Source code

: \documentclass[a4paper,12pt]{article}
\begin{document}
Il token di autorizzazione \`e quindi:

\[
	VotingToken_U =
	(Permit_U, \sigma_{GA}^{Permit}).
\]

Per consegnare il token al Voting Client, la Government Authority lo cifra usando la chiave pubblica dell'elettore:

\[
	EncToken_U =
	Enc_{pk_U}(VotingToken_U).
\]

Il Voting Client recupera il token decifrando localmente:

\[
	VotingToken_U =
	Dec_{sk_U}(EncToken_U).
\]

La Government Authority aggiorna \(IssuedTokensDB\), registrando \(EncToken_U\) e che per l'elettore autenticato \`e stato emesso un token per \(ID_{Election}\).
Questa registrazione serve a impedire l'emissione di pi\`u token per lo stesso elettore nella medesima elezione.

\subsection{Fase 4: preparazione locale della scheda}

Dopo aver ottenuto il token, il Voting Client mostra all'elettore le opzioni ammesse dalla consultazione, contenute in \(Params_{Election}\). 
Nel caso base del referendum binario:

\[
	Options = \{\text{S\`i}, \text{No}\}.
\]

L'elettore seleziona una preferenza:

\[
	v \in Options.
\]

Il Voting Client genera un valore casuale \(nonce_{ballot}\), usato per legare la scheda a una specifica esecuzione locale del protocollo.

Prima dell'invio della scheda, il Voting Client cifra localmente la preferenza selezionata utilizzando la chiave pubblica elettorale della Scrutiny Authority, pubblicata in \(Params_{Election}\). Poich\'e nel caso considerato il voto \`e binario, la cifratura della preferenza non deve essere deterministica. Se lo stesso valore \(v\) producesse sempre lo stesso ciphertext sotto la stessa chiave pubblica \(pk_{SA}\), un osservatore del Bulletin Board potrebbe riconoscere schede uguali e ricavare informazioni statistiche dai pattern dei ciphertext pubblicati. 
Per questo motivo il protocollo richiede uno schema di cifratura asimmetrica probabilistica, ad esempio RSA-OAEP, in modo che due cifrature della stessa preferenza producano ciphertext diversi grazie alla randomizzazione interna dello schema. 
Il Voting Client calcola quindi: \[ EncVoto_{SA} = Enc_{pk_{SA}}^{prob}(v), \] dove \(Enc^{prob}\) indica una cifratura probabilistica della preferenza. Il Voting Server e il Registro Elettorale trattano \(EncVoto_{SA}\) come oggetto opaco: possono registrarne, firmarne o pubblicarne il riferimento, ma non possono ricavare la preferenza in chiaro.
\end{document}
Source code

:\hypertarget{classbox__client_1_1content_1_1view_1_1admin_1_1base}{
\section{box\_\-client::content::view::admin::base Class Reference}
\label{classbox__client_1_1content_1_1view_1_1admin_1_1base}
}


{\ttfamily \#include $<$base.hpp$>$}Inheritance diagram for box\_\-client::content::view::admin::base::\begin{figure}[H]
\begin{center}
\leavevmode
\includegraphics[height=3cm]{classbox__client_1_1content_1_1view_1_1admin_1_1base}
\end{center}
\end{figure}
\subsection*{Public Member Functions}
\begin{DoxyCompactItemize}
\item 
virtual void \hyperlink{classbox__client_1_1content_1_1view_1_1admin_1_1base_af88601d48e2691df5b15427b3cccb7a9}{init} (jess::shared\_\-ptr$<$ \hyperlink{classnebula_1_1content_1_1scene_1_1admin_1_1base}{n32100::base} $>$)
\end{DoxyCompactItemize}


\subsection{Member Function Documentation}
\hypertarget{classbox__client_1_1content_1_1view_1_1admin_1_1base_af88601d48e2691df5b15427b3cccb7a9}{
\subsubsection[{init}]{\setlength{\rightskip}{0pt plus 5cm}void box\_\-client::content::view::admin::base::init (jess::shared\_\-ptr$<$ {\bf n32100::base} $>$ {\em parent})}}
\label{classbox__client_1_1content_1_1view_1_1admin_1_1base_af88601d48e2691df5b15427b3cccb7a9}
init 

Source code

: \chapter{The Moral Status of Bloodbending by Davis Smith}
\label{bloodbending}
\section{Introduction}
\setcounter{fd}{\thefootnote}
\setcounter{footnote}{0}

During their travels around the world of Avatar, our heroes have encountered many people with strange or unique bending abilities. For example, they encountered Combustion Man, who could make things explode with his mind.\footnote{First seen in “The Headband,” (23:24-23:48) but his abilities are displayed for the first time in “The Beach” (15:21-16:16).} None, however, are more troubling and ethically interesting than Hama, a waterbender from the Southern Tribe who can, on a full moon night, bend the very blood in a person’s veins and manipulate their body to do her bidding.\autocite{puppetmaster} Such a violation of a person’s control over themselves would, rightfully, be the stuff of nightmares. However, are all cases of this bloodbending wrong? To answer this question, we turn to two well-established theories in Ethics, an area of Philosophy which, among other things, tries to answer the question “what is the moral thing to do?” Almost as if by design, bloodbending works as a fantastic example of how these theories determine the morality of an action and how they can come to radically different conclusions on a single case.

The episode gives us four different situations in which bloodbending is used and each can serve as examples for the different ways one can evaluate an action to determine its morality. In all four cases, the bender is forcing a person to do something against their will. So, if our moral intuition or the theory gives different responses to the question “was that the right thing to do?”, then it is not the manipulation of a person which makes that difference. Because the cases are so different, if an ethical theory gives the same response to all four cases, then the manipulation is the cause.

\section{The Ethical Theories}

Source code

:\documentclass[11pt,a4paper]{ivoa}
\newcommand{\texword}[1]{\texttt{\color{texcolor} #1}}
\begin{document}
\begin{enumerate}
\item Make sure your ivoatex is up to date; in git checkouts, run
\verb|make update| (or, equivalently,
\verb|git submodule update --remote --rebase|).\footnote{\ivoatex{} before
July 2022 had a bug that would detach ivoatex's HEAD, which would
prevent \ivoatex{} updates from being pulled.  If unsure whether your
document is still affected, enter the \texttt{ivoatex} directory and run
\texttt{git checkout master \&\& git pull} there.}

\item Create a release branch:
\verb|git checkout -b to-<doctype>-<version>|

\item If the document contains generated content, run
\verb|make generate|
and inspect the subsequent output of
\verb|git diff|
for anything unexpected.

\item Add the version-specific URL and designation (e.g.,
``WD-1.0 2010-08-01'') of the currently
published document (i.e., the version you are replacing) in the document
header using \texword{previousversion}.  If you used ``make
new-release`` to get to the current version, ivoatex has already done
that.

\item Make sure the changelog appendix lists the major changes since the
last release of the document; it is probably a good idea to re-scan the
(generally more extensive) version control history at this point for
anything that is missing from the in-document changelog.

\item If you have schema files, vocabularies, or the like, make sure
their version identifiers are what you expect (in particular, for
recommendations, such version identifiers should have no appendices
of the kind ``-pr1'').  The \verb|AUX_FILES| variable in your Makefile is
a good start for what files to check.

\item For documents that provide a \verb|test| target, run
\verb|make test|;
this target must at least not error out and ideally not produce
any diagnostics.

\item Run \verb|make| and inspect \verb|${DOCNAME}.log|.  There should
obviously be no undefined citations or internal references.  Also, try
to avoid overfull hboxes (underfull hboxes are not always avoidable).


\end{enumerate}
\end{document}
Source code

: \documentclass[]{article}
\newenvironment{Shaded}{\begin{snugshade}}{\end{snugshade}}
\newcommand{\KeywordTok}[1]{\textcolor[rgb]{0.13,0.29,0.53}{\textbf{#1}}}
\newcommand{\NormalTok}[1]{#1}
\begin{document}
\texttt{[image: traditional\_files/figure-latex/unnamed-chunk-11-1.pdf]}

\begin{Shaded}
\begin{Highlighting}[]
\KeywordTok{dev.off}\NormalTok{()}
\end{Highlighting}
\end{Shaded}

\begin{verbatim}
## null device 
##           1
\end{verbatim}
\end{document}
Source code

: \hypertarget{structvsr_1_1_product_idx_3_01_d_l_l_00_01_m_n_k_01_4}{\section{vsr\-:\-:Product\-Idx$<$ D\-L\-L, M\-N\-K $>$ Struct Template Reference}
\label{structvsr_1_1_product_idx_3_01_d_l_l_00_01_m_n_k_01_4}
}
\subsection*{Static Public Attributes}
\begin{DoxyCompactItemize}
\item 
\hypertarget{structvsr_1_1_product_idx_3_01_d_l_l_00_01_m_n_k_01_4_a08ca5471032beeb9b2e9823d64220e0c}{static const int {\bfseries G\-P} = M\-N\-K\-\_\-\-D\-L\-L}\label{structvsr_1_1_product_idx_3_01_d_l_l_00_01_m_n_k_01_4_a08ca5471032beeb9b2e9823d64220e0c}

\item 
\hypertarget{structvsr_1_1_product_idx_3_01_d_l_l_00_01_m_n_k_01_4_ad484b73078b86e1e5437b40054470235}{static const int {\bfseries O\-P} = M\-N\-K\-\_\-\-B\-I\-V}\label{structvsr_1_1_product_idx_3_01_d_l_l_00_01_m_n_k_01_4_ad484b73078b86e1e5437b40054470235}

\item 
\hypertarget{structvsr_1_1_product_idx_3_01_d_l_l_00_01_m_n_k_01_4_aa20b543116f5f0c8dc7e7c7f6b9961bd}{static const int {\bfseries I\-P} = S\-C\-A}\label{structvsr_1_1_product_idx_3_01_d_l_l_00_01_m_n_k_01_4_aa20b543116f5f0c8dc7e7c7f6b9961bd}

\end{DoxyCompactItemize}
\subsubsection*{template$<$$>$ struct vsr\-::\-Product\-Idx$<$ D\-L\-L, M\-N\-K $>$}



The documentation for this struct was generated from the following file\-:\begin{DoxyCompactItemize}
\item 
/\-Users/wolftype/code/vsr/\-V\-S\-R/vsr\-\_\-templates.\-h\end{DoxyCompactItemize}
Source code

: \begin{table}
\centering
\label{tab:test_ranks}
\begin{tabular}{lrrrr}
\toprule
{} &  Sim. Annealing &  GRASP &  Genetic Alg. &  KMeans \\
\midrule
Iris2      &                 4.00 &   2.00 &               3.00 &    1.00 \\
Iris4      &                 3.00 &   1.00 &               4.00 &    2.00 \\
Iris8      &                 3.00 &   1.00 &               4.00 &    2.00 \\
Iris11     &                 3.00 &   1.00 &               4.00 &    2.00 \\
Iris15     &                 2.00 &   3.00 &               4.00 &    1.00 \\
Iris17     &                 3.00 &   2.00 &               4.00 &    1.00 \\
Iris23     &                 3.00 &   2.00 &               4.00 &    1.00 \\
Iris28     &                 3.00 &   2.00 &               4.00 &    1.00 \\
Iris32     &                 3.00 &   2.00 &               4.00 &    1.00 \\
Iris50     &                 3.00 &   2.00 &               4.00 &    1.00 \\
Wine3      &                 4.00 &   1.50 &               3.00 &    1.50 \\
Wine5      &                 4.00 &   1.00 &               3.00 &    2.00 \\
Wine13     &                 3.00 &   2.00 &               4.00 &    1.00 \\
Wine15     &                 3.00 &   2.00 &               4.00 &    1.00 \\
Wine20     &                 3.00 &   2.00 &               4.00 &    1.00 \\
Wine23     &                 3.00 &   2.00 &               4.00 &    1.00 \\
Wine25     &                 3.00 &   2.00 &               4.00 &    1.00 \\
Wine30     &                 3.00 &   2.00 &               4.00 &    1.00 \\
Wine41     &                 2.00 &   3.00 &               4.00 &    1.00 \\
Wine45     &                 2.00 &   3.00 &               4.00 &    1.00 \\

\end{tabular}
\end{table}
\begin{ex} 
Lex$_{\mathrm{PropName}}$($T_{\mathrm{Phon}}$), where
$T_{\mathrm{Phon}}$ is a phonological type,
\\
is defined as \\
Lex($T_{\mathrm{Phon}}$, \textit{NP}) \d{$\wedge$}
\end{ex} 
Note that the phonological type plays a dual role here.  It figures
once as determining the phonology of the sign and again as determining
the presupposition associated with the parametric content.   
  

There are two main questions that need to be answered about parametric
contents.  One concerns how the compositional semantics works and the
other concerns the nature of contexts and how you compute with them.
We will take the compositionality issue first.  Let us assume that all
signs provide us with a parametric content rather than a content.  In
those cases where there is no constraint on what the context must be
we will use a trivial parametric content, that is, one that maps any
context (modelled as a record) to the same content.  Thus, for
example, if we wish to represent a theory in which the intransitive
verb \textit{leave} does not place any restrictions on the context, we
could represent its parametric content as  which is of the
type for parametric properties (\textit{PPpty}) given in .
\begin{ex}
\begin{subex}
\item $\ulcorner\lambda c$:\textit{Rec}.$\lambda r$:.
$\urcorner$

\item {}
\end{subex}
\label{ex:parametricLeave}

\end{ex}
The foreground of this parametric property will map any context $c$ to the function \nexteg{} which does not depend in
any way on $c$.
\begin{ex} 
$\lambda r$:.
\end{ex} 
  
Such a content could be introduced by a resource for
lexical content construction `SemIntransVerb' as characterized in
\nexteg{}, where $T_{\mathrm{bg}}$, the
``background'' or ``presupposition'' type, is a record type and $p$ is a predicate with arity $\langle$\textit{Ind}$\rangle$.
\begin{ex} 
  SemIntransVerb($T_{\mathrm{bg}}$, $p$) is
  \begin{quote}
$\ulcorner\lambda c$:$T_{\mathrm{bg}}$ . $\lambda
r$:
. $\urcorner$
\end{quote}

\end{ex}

---

Out of the preceding entries, pull each line that contains the word "documentclass".

§ **EXERCISE SOLUTION**
: \documentclass[a4paper,12pt]{article}
:\documentclass[11pt,a4paper]{ivoa}
: \documentclass[]{article}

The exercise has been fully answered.